Vietnam plans to build first road made from recycled plastic

Hai Phong plans to use recycled plastic to build more durable roads instead of allowing it to become litter or landfill.
A woman sorts out recyclable plastic soft drink bottles at Xa Cau Village, outside Hanoi, Vietnam. Photo by Reuters/Kham

It will be the first such attempt in Vietnam, with the northern city joining hands with Dow Vietnam Company and DEEP C Industrial Complex for the purpose.

The first kilometer-long stretch in Deep C is expected to be completed in September this year with roughly four tons of plastic (equivalent to one million bags) provided by Dow.

The initiative is expected to create a market for plastic waste.

After completion, the road will be tested by the Vietnam Maritime University before more are laid all over the complex.

The main material used will be post-consumer plastic flexible packaging such as polyethylene film.

After being cleaned, dried and shredded, it will be mixed with asphalt at a temperature of 150-180 degrees Celsius. At this heat, the material completely melts and mixes well with the asphalt, ensuring durability for the road.

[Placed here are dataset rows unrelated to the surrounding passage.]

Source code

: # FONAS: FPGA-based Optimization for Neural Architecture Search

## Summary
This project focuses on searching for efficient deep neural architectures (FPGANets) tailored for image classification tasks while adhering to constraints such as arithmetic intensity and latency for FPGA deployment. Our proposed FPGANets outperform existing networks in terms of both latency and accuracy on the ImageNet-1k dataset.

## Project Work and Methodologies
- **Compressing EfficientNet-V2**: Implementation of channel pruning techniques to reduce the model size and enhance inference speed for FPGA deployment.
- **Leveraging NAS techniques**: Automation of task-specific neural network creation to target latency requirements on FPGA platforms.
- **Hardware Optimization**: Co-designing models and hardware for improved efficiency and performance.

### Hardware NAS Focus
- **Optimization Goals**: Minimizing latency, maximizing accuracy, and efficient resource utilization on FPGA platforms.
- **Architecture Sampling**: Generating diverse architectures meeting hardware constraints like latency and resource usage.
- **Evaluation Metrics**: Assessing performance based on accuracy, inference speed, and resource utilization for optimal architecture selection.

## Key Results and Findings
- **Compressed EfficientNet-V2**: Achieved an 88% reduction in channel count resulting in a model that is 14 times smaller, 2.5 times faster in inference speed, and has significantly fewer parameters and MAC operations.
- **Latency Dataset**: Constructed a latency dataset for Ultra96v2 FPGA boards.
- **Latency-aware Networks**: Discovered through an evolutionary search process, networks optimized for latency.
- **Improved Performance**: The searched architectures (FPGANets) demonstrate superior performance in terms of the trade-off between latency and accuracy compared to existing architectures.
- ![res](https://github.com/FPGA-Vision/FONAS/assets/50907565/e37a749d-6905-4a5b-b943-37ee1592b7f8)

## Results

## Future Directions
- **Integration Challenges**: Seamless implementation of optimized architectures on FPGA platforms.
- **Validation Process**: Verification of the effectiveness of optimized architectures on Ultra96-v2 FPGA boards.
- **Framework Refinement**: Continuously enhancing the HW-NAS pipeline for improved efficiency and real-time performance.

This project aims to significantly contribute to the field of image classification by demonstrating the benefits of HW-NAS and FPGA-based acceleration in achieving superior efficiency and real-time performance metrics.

By recycling plastic in this manner, the project will also help reduce greenhouse gas emissions by replacing part of the bitumen needed for the asphalt.

Ekkasit Lakkananithiphan, general director of Dow, said roads made from recycled plastic are evidence that plastic waste is likely to become a valuable renewable resource, contributing to the development of a plastics circular economy.

Dow has helped build more than 90 kilometers of roads from plastic waste in India, Indonesia, Thailand, and the U.S.

Vietnam disposes about 2,500 tons of plastic waste a day, according to official figures.